Stoke Mandeville Spinal Research (SMSR) has announced its new research grants programme, which is focused on four key areas:
- Neuropathic pain
- Pressure ulcers
- Urinary tract infection
- Assistive technology primarily for upper limb function
SMSR will provide grants of up to £100,000 per year for up to threw years, but also welcomes applications for smaller projects.
It is hoped that the research leads to new treatments and therapies, a deepening understanding, and dissemination of best practice in the key focal areas.
SMSR trustee chair Richard Tolkien said: “We are delighted to announce the research grants programme and hope that it will make a difference to improving the everyday lives of people living with spinal cord injury.
“SMSR was founded over a decade ago and we’ve made some good progress into tackling the chronic complications that people face. This new grants programme marks the next step in our approach in developing research that may lead to new treatments and ultimately, address the needs of those living with spinal cord injury.”
Applicants are asked to submit a short preliminary proposal which is reviewed by SMSR’s research grants manager and chair of the charity’s Scientific Advisory Board (SAB).
Successful applicants will then be invited to submit a full proposal which be reviewed by the SAB and external reviewers where necessary.
Application forms, details of the application process and eligibility criteria are available online at www.lifeafterparalyis.com.
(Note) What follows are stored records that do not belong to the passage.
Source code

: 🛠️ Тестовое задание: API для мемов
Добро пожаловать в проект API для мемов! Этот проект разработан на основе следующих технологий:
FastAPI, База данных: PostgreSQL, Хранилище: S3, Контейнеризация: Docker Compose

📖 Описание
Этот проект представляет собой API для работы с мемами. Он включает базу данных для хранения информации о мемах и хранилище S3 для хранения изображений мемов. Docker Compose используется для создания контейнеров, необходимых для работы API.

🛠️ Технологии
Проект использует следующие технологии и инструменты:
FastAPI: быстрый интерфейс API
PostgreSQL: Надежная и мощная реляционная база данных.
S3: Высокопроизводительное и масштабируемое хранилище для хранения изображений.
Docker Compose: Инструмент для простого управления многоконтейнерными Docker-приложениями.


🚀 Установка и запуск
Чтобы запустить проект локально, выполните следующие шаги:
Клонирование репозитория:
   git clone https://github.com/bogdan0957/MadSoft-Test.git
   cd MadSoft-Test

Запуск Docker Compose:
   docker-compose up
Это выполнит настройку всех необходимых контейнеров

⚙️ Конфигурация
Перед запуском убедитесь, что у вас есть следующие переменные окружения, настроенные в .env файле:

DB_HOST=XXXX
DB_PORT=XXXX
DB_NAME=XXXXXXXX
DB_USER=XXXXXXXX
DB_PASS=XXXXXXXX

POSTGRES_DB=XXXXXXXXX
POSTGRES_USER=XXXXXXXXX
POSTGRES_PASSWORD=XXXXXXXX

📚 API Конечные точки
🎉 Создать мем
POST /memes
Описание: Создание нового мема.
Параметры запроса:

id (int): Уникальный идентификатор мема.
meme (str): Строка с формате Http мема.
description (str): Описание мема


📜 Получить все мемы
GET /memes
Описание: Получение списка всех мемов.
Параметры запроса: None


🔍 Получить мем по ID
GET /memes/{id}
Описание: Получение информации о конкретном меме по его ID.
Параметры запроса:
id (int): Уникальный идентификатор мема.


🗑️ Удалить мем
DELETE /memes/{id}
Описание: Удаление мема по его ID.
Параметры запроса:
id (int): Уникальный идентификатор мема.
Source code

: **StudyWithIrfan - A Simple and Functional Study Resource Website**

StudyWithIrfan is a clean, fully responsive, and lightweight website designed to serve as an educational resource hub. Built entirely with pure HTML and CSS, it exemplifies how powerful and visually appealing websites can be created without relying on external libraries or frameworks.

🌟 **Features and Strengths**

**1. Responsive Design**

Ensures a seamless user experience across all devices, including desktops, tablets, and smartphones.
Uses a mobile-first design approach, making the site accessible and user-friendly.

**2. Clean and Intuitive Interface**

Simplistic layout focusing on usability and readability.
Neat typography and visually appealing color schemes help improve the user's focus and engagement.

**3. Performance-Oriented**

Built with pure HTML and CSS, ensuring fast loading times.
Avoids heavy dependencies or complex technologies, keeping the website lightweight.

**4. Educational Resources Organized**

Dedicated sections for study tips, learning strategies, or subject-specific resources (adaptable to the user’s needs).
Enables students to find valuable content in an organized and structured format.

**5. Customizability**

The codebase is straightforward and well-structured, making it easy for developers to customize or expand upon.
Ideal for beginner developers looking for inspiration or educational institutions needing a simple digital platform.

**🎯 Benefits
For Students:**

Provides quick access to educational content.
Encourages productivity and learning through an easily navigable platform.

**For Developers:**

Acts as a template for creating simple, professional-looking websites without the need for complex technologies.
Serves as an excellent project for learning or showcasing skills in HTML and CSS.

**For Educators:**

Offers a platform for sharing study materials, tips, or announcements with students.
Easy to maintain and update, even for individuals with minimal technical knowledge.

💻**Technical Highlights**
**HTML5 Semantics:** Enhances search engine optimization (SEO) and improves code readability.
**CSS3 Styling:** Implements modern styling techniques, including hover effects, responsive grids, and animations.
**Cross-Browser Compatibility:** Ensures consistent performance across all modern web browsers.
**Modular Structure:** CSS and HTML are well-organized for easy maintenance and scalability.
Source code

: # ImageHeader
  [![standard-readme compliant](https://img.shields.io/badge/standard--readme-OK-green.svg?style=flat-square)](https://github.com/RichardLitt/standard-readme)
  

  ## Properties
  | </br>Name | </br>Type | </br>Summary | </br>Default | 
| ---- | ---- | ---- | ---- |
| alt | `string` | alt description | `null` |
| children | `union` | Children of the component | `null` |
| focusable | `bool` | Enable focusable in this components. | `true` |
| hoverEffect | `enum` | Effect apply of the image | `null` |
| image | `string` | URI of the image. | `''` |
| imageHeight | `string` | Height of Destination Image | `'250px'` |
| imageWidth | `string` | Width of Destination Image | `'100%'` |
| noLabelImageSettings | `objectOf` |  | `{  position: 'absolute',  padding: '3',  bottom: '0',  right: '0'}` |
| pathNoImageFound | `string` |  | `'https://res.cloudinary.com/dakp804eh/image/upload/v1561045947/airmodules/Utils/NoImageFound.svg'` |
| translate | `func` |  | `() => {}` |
The deadline for submission of preliminary applications is Friday 1st November 2019, 5pm UK time. Successful applicants will be notified and invited to submit a full proposal w/c 11 Nov 2019, with deadline for submission of full applications by Tuesday 31st December 2019, 5pm UK time. Final decisions on funding will be given in February 2020.
For more information contact Derek Cutler, research grants manager, on 01296 316783 or email firstname.lastname@example.org.
Every year around 1,200 people are diagnosed with a spinal cord injury in the UK, many of whom will experience life-long complications as a result of their injury.
SMSR is an independent charity dedicated to funding research that improves the lives of people with SCI.